Speaker
Description
Among cathodes currently investigated for high-energy battery cells, three compositions stand as the most promising ones, which are Li1.1Ni0.35Mn0.55O2 (R3m + C2/m), LiNi0.5Mn1.5O4 (Fd3m) and LiNi0.8Mn0.1Co0.1O2 (R3m). The three compositions have little or no cobalt, so being cheaper and more sustainable than current state-of-art materials, and maximize the energy stored at the cell level via 1) delivering high discharge capacity as for the R3m phase, or 2) increasing charge voltage ˃ 4.5 V as for LiNi0.5Mn1.5O4. Each phase reacts singularly with Li, involving cation disordering, oxygen sublattice rearrangement and phase transformation, depending on its nominal composition and degree of de-lithiation, among other parameters. Interestingly, in some instances, the three phases relate to each other as a function of battery cell ageing. For example, COBRA Li-rich oxides (R3m + C2/m) oxidize to a highly disordered layered oxide first (R3m) and eventually transforms into a spinel phase (Fd3m) after deep cycling. Monitoring and understanding structural changes via high-throughput microscopy techniques is a significant challenge but necessary for developing cathode materials with an extended cycle life beyond 2000 cycles.

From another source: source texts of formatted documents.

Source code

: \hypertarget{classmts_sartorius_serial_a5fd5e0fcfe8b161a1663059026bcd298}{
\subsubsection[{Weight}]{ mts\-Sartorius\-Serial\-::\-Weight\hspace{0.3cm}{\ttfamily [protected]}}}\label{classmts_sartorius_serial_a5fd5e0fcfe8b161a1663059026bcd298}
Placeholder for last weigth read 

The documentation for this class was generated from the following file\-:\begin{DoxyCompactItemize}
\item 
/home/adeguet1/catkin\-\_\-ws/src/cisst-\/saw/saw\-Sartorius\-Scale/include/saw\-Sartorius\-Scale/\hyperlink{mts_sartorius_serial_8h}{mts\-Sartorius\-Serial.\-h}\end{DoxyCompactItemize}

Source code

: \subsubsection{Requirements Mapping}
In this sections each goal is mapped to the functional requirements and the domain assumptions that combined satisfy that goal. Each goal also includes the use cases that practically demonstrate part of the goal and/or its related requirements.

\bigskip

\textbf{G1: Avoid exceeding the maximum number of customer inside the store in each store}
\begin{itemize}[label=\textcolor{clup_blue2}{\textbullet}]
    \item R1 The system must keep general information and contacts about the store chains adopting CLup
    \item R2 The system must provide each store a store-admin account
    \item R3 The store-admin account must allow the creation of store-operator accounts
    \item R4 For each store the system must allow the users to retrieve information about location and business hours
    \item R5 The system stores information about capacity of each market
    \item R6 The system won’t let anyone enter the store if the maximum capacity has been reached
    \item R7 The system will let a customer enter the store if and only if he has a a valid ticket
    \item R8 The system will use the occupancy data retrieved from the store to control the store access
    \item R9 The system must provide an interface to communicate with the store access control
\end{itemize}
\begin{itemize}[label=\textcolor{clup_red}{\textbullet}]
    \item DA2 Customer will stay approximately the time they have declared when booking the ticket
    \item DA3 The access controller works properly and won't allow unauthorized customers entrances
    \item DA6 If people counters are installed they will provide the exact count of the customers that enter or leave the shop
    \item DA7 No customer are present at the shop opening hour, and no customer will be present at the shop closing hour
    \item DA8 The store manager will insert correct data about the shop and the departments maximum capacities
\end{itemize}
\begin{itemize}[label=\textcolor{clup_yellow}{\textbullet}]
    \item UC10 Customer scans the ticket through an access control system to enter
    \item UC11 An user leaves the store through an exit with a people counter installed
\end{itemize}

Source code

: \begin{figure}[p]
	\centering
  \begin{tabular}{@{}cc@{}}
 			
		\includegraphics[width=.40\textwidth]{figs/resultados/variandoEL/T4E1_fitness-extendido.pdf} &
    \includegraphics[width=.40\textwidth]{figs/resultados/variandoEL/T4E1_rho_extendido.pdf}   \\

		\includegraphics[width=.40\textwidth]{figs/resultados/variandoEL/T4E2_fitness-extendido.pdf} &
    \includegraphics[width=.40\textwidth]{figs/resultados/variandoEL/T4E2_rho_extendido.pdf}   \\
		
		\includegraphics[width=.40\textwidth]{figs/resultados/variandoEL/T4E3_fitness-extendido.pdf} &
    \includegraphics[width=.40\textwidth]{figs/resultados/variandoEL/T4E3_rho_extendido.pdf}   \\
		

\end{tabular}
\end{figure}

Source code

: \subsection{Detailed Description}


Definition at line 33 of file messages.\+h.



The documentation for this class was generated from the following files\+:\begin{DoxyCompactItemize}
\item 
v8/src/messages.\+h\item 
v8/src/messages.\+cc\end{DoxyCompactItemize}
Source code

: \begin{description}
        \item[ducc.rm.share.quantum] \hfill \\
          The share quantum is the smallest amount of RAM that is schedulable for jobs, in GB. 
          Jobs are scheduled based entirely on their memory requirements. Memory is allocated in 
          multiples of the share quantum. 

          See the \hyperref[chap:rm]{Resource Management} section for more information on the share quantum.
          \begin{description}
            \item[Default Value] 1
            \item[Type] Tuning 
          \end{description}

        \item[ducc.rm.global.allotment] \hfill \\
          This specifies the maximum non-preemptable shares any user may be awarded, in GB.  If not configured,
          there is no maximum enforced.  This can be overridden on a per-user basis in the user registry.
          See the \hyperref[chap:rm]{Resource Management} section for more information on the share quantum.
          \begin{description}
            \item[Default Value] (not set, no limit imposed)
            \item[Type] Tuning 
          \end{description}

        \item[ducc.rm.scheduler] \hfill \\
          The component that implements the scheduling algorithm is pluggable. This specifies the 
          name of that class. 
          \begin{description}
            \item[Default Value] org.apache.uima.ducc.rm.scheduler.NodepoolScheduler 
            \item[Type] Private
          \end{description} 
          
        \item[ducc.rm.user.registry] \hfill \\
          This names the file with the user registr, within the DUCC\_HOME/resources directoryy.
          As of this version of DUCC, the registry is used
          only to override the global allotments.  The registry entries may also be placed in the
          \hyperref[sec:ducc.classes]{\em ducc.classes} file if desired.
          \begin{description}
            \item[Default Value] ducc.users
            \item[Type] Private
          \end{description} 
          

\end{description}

So far, we have collected structural information for the materials during battery cell cycling using post-mortem and operando studies. In the frame of four European projects, 1) COBRA [H202:875568], 2) IntelLiGent [HORIZON; 101069765], 3) ADVAGEN [HORIZON:?] and 4) SPINMATE [HORIZON: 101069712] working with the cathode materials herein presented, we would like to complement results with high-resolution microscopy and spectroscopy analyses to characterize the structure and chemical composition at the nano-domain level.